Everyone has a different travel style. I personally like to make the most of my time abroad and pack my itinerary with as many activities as possible. I rarely spend more than one night in the same place so that I can optimize the area I cover. I am also more than willing to stay in budget accommodations with bare-minimum amenities – after all, I only really need a bed to sleep in. Still, I know other people like to travel slightly more luxuriously and enjoy a slower pace. While I prefer to see more atypical sights while on vacation, I know that others prefer to stick to city centers.  No matter what kind of traveler you are, I hope that the tools that I share on this page are beneficial in some way.
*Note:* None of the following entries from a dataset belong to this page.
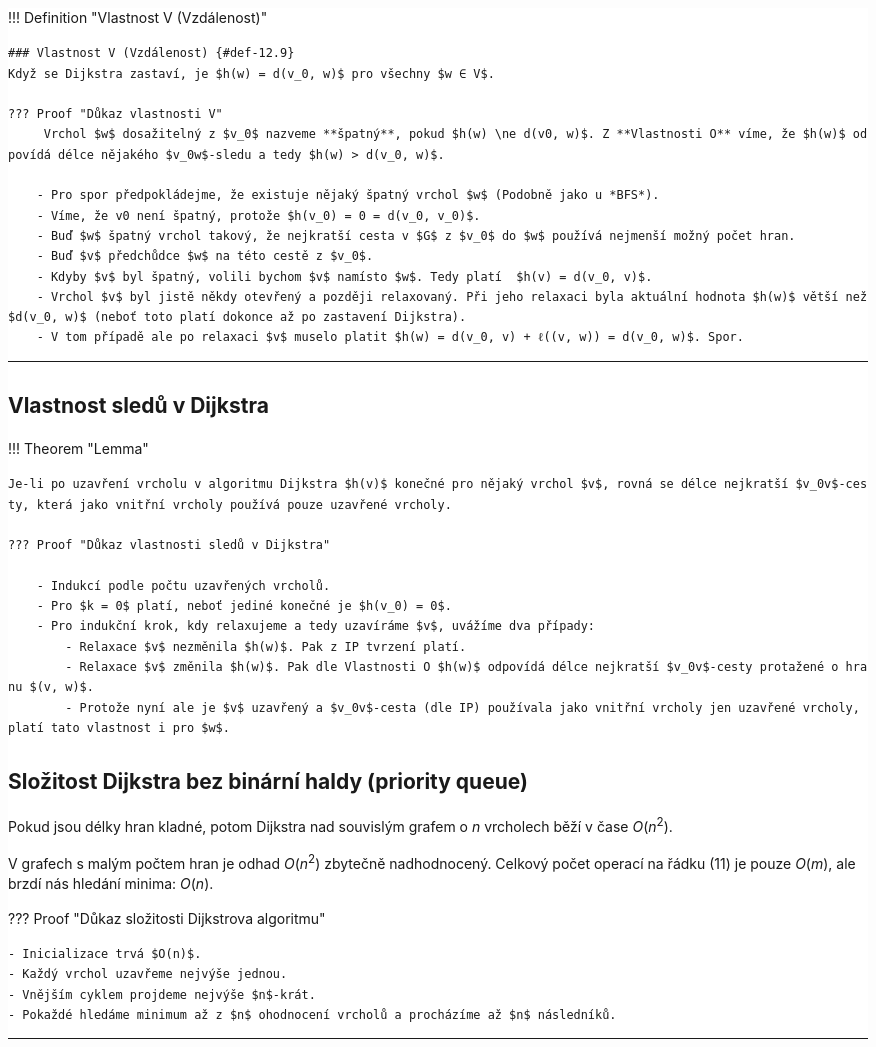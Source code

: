 <a id="def-12.9"></a>

!!! Definition "Vlastnost V (Vzdálenost)"

    ### Vlastnost V (Vzdálenost) {#def-12.9}
    Když se Dijkstra zastaví, je $h(w) = d(v_0, w)$ pro všechny $w ∈ V$.

    ??? Proof "Důkaz vlastnosti V"
         Vrchol $w$ dosažitelný z $v_0$ nazveme **špatný**, pokud $h(w) \ne d(v0, w)$. Z **Vlastnosti O** víme, že $h(w)$ odpovídá délce nějakého $v_0w$-sledu a tedy $h(w) > d(v_0, w)$.

        - Pro spor předpokládejme, že existuje nějaký špatný vrchol $w$ (Podobně jako u *BFS*).
        - Víme, že v0 není špatný, protože $h(v_0) = 0 = d(v_0, v_0)$.
        - Buď $w$ špatný vrchol takový, že nejkratší cesta v $G$ z $v_0$ do $w$ používá nejmenší možný počet hran.
        - Buď $v$ předchůdce $w$ na této cestě z $v_0$.
        - Kdyby $v$ byl špatný, volili bychom $v$ namísto $w$. Tedy platí  $h(v) = d(v_0, v)$.
        - Vrchol $v$ byl jistě někdy otevřený a později relaxovaný. Při jeho relaxaci byla aktuální hodnota $h(w)$ větší než $d(v_0, w)$ (neboť toto platí dokonce až po zastavení Dijkstra).
        - V tom případě ale po relaxaci $v$ muselo platit $h(w) = d(v_0, v) + ℓ((v, w)) = d(v_0, w)$. Spor.

---

## Vlastnost sledů v Dijkstra

!!! Theorem "Lemma"

    Je-li po uzavření vrcholu v algoritmu Dijkstra $h(v)$ konečné pro nějaký vrchol $v$, rovná se délce nejkratší $v_0v$-cesty, která jako vnitřní vrcholy používá pouze uzavřené vrcholy.
   
    ??? Proof "Důkaz vlastnosti sledů v Dijkstra"

        - Indukcí podle počtu uzavřených vrcholů.
        - Pro $k = 0$ platí, neboť jediné konečné je $h(v_0) = 0$.
        - Pro indukční krok, kdy relaxujeme a tedy uzavíráme $v$, uvážíme dva případy:
            - Relaxace $v$ nezměnila $h(w)$. Pak z IP tvrzení platí.
            - Relaxace $v$ změnila $h(w)$. Pak dle Vlastnosti O $h(w)$ odpovídá délce nejkratší $v_0v$-cesty protažené o hranu $(v, w)$.
            - Protože nyní ale je $v$ uzavřený a $v_0v$-cesta (dle IP) používala jako vnitřní vrcholy jen uzavřené vrcholy, platí tato vlastnost i pro $w$.

## Složitost Dijkstra bez binární haldy (priority queue)

Pokud jsou délky hran kladné, potom Dijkstra nad souvislým grafem o $n$ vrcholech běží v čase $O(n^2)$.

V grafech s malým počtem hran je odhad $O(n^2)$ zbytečně nadhodnocený. Celkový počet operací na řádku (11) je
pouze $O(m)$, ale brzdí nás hledání minima: $O(n)$.

??? Proof "Důkaz složitosti Dijkstrova algoritmu"

    - Inicializace trvá $O(n)$.
    - Každý vrchol uzavřeme nejvýše jednou.
    - Vnějším cyklem projdeme nejvýše $n$-krát.
    - Pokaždé hledáme minimum až z $n$ ohodnocení vrcholů a procházíme až $n$ následníků.

---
My most recent international travel experience was to Japan. For this vacation, I utilized sites like Skyscanner,, and Airbnb for transportation and lodging. Yes, these applications are pretty straightforward to use, but did you know that there are ways to maximize their various filters and search tools to find the best options for your trip? It is important to know, however, that for every good travel resource, there are more bad ones. Don’t get me started on Trip Adviser – I avoid it at all costs. Knowing how to conduct a basic Google search will often provide more information about a travel destination and its best sights than any streamlined travel website that focuses the attention of its users on the financial value of experiences rather than actual worth. Remember folks, the best information is free and comes straight from the horse’s mouth (aka the locals). These are some of the items, among others, that I’ll cover in more detail on future blog posts, so stay tuned!


My original photo captured at the island of Inis Mor in Galway Bay, Ireland.


Homesplorin’ in Los Angeles

Being born and raised in Los Angeles, you would think that I know this city like the back of my hand. To some extent I do – I know how to navigate the extensive freeway networks and can direct you to most parts of the city (even though it may take you an hour to get across town). Still, I quite often find myself feeling like a stranger from another land in a perpetual state of tourism. With a population of almost 4 million people dispersed across approximately 500 square miles, you’d better believe that the entertainment capital of the world has a practically unlimited supply of cultural, dining, outdoors, and artistic experiences to enjoy. Theoretically, this implies that every twenty-something in Los Angeles should never complain of boredom – but why is it that we still do?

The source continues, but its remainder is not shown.